I have got one question about Ito decomposition. Suppose $W_t$ is a Brownian Motion:
$X_t = W_t^2 + \int_0^t(W_t^3-1)du$
How to get $dX_t$? I am quited comfused by the integral. Should we calculate the integral first since it is just a normal integral. Or we take differential on both sides like: $dX_t=dW_t^2+(W_t^3-1)du$ and use Ito's formula to calculate $dW_t^2$? If it is the latter case, why can't we do the integral first? If it is the former case, why can we do the differential first? Thanks so much!

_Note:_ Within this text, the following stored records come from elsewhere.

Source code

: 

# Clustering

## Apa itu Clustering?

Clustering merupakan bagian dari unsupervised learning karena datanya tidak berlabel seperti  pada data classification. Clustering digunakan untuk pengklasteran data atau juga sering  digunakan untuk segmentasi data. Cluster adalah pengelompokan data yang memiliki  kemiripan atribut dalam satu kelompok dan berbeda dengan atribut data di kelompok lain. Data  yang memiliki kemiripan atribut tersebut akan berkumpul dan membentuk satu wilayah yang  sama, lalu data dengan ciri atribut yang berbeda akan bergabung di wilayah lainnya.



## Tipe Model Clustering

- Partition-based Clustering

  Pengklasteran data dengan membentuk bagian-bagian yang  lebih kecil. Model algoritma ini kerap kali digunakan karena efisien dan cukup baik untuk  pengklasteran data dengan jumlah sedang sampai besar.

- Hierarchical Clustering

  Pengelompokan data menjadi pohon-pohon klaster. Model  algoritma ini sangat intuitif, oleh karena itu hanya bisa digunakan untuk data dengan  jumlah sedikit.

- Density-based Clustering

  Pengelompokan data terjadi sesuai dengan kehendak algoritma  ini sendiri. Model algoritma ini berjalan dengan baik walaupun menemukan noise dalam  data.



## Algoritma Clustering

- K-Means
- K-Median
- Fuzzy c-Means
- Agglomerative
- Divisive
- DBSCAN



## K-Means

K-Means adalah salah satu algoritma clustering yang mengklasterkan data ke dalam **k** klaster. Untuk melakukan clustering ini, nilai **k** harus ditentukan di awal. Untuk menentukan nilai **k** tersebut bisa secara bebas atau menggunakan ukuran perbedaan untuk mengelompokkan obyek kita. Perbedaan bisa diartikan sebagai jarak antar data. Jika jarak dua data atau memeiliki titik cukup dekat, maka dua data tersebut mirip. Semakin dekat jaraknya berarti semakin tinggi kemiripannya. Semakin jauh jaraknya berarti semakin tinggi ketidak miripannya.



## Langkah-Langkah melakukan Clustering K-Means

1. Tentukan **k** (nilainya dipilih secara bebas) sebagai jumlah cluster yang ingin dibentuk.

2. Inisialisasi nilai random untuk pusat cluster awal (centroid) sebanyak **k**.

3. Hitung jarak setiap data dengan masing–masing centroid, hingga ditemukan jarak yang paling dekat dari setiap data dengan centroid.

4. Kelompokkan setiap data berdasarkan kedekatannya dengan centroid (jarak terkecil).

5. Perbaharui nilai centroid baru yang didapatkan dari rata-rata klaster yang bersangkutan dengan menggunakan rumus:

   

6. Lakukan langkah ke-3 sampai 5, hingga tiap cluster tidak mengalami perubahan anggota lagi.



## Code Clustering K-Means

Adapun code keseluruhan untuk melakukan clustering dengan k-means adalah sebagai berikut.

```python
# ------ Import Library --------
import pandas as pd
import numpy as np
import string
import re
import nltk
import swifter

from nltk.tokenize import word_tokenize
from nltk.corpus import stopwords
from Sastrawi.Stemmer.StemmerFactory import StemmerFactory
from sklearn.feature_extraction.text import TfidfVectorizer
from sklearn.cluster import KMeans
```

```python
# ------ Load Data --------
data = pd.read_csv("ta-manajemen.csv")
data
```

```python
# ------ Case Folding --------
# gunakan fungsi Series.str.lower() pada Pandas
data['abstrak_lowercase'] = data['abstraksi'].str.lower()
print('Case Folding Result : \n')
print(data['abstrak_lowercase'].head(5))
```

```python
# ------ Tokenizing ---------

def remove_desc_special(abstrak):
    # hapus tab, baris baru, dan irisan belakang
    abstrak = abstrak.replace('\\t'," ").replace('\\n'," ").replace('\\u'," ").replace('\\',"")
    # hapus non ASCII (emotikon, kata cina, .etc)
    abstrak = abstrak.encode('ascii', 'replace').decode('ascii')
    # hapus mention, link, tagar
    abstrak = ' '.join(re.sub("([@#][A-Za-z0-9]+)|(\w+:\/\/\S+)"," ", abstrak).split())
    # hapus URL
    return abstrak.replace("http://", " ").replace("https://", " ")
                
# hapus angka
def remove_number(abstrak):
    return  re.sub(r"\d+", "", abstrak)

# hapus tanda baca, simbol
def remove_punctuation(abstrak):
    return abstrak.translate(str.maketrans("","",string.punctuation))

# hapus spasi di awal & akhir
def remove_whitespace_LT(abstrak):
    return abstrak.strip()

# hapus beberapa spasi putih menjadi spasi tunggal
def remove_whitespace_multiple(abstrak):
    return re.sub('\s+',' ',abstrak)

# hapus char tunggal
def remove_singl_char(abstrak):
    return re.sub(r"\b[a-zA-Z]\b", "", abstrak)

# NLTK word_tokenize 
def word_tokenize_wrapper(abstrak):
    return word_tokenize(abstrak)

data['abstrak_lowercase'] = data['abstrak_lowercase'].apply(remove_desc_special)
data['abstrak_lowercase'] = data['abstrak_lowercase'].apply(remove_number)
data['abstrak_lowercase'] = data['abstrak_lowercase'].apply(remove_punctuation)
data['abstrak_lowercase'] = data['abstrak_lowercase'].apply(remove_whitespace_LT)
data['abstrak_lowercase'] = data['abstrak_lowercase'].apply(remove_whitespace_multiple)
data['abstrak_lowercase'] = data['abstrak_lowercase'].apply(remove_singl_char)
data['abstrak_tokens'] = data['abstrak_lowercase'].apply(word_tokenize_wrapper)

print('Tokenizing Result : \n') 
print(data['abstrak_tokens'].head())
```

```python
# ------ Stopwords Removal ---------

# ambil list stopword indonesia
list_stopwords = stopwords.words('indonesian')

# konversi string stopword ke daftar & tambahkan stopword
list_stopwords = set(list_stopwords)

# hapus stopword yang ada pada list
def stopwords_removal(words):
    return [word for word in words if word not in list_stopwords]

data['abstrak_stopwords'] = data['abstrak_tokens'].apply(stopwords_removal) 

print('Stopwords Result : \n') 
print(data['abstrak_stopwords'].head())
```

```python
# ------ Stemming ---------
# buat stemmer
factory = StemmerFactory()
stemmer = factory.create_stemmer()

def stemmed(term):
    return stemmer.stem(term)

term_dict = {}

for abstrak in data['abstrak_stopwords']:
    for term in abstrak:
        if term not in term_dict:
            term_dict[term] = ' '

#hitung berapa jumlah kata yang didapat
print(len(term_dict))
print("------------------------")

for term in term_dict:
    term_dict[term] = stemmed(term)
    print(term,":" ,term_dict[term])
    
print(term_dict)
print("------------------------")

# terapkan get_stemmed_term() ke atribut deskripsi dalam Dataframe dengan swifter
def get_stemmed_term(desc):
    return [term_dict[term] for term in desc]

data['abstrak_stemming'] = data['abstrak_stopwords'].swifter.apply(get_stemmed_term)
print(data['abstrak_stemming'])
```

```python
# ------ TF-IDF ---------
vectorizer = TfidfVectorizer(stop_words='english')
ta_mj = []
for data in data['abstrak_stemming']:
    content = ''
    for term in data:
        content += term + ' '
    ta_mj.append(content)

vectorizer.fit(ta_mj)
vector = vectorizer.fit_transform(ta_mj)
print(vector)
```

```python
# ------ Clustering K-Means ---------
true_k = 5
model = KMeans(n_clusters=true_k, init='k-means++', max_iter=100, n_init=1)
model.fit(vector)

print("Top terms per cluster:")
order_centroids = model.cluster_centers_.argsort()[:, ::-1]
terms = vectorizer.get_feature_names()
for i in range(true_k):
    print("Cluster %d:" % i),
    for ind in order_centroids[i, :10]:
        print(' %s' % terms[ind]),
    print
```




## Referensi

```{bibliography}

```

By the very nature of paths of unbounded variation (such as those of Brownian motion), an expression such as $dW_t$ must be interpreted in integral form. In other words, when someone writes an expression of the form $$dX_t = b dt + \sigma dW_t, \quad t \geqslant 0,$$ what they really mean is $$ X_t - X_0 = \int_0^t b ds + \int_0^t \sigma dW_s, \quad t\geqslant 0.$$ The differential notation is shorthand for the integral form and is defined to be the process $X_t$ which satisfies the integrated form in a suitable sense.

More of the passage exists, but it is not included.